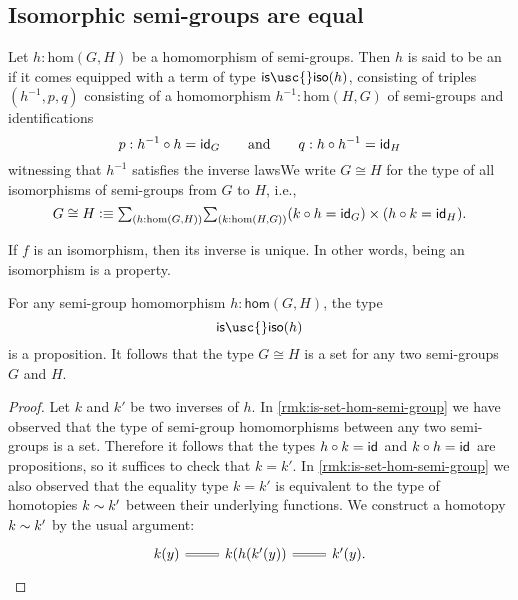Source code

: \subsection{Isomorphic semi-groups are equal}

\begin{defn}
Let $h:\mathrm{hom}(G,H)$ be a homomorphism of semi-groups. Then $h$ is said to be an  if it comes equipped with a term of type $\mathsf{is\usc{}iso}(h)$, consisting of triples $(h^{-1},p,q)$ consisting of a homomorphism $h^{-1}:\mathrm{hom}(H,G)$ of semi-groups and identifications
\begin{equation*}
p:h^{-1}\circ h=\idfunc[G]\qquad\text{and}\qquad q:h\circ h^{-1}=\idfunc[H]
\end{equation*}
witnessing that $h^{-1}$ satisfies the inverse lawsWe write $G\cong H$ for the type of all isomorphisms of semi-groups from $G$ to $H$, i.e.,
\begin{equation*}
G\cong H \defeq \sm{h:\mathrm{hom}(G,H)}{k:\mathrm{hom}(H,G)} (k\circ h = \idfunc[G])\times (h\circ k=\idfunc[H]).
\end{equation*}
\end{defn}

If $f$ is an isomorphism, then its inverse is unique. In other words, being an isomorphism is a property.

\begin{lem}
  For any semi-group homomorphism $h:\mathsf{hom}(G,H)$, the type
  \begin{equation*}
    \mathsf{is\usc{}iso}(h)
  \end{equation*}
  is a proposition. It follows that the type $G\cong H$ is a set for any two semi-groups $G$ and $H$.
\end{lem}

\begin{proof}
  Let $k$ and $k'$ be two inverses of $h$. In \cref{rmk:is-set-hom-semi-group} we have observed that the type of semi-group homomorphisms between any two semi-groups is a set. Therefore it follows that the types $h\circ k=\idfunc$ and $k\circ h=\idfunc$ are propositions, so it suffices to check that $k=k'$. In \cref{rmk:is-set-hom-semi-group} we also observed that the equality type $k=k'$ is equivalent to the type of homotopies $k\htpy k'$ between their underlying functions. We construct a homotopy $k\htpy k'$ by the usual argument:
  \begin{equation*}
    \begin{tikzcd}
      k(y) \arrow[r,equals] & k(h(k'(y)) \arrow[r,equals] & k'(y).
    \end{tikzcd}\qedhere
  \end{equation*}
\end{proof}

════════════════

Retype all entries exactly as they appear, dropping the images.

Source code

: \subsection{Isomorphic semi-groups are equal}

\begin{defn}
Let $h:\mathrm{hom}(G,H)$ be a homomorphism of semi-groups. Then $h$ is said to be an  if it comes equipped with a term of type $\mathsf{is\usc{}iso}(h)$, consisting of triples $(h^{-1},p,q)$ consisting of a homomorphism $h^{-1}:\mathrm{hom}(H,G)$ of semi-groups and identifications
\begin{equation*}
p:h^{-1}\circ h=\idfunc[G]\qquad\text{and}\qquad q:h\circ h^{-1}=\idfunc[H]
\end{equation*}
witnessing that $h^{-1}$ satisfies the inverse lawsWe write $G\cong H$ for the type of all isomorphisms of semi-groups from $G$ to $H$, i.e.,
\begin{equation*}
G\cong H \defeq \sm{h:\mathrm{hom}(G,H)}{k:\mathrm{hom}(H,G)} (k\circ h = \idfunc[G])\times (h\circ k=\idfunc[H]).
\end{equation*}
\end{defn}

If $f$ is an isomorphism, then its inverse is unique. In other words, being an isomorphism is a property.

\begin{lem}
  For any semi-group homomorphism $h:\mathsf{hom}(G,H)$, the type
  \begin{equation*}
    \mathsf{is\usc{}iso}(h)
  \end{equation*}
  is a proposition. It follows that the type $G\cong H$ is a set for any two semi-groups $G$ and $H$.
\end{lem}

\begin{proof}
  Let $k$ and $k'$ be two inverses of $h$. In \cref{rmk:is-set-hom-semi-group} we have observed that the type of semi-group homomorphisms between any two semi-groups is a set. Therefore it follows that the types $h\circ k=\idfunc$ and $k\circ h=\idfunc$ are propositions, so it suffices to check that $k=k'$. In \cref{rmk:is-set-hom-semi-group} we also observed that the equality type $k=k'$ is equivalent to the type of homotopies $k\htpy k'$ between their underlying functions. We construct a homotopy $k\htpy k'$ by the usual argument:
  \begin{equation*}
    \begin{tikzcd}
      k(y) \arrow[r,equals] & k(h(k'(y)) \arrow[r,equals] & k'(y).
    \end{tikzcd}\qedhere
  \end{equation*}
\end{proof}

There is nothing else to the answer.